I remember clearing these gaps. You need to make jump and hit attack mid jump so not to trigger the roll animation and the turtle will glide through the gap while being stuck with the hitting animation.
Thirty years. That's how long it has bothered me that I could not finish this game as a kid. I can't explain the relief at knowing it was actually impossible! A little frustrating also...and now the music will be in my head all day...ahh the memories!
See the devs just had one QA tester that was like “so here its easy, all you have to do is a noscope backflip off the ledge and hold all 14 keys down at once to slide across the water well well hitting up 34 times a second. Nothing to it.” Devs: “well if you say so mister Mahatma Gandhi.”
Actually this is true. I know the developers of the game, the programmer in fact and he said the QA on this game could do those jumps and yet he couldn't even do them. That should have been a bell going off in his head to have it changed. The Europeans made the changes because no one there could do those jumps. This was some shoddy work but basically because of not enough play testing.
My dad and I specifically remember making it all the way towards Shredder on the American DOS version, but maybe we thought we were farther than we were.... Also remember finding a hidden area in the underwater level as a kid that had some giant text written out in it. I remember I clipped through some stuff (maybe accidentally put in the no clip code and didn't know?) towards the bottom of the level and found it. And it wasn't the Dean and Mike section either I don't think....

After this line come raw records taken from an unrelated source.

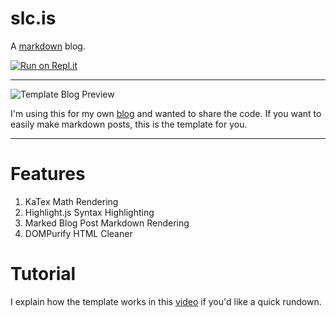 # slc.is

A [markdown](https://guides.github.com/features/mastering-markdown/#GitHub-flavored-markdown) blog.

[![Run on Repl.it](https://replit.com/badge/github/splch/slc.is)](https://replit.com/github/splch/slc.is)

---

![Template Blog Preview](https://storage.googleapis.com/replit/images/1631650064891_b45a150cd76c08fef39303cbcf6087ad.png)

I'm using this for my own [blog](https://slc.is) and wanted to share the code. If you want to easily make markdown posts, this is the template for you.

---

# Features

1.  KaTex Math Rendering
2.  Highlight.js Syntax Highlighting
3.  Marked Blog Post Markdown Rendering
4.  DOMPurify HTML Cleaner

# Tutorial

I explain how the template works in this [video]() if you'd like a quick rundown.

There's also Amiga port or even two ports! TMNT was ported to Amiga by two different dev teams. One has graphics and gameplay similar to PC with more colors and better audio, but with almost the same gameplay and the other (better) one is a new port with new engine based on NES original with new graphics made for Amiga. PC port was a mess. Did you know that sometimes it just skipped second level with water dam? I've stuck in level 3 for many years, until at some point I've read about cheat codes and returned to this game in DOSBox. Also it was so frustrating seeing how choppy this game was and in the same time it had few vertical scroll instances that had unlimited frame rate. Playing at 8 or 10 fps and then you see a transition screen that's 30 or 60 fps. Pretty much all NES ports were that bad, while ID Software's Commander Keen series showed how to make smooth scrolling and good gameplay on PC. 1991-1992 marks the time when PC games become competitive with other platforms and devs started to know how to utilize PC hardware to it's full potential.
I had the broken DOS version, and got stuck there every time. Wish I'd known the ASDFGH trick! What I remember most about the game is that to play it, you had to enter in a random code from the instruction manual, which had pages full of codes printed on red paper so you couldn't photocopy it. The most simple copy protection of all time!
There are .ima files of four 5.25" floppies floating around the Net. It's the american version with those 2 fixed files, timestamp for both is 14.09.1990.
As a professional software developer I can explain what's going on here. This is what we in the industry refer to as an "oops". Ordinarily we would try to classify this as a feature, but there's no wiggle room on this one.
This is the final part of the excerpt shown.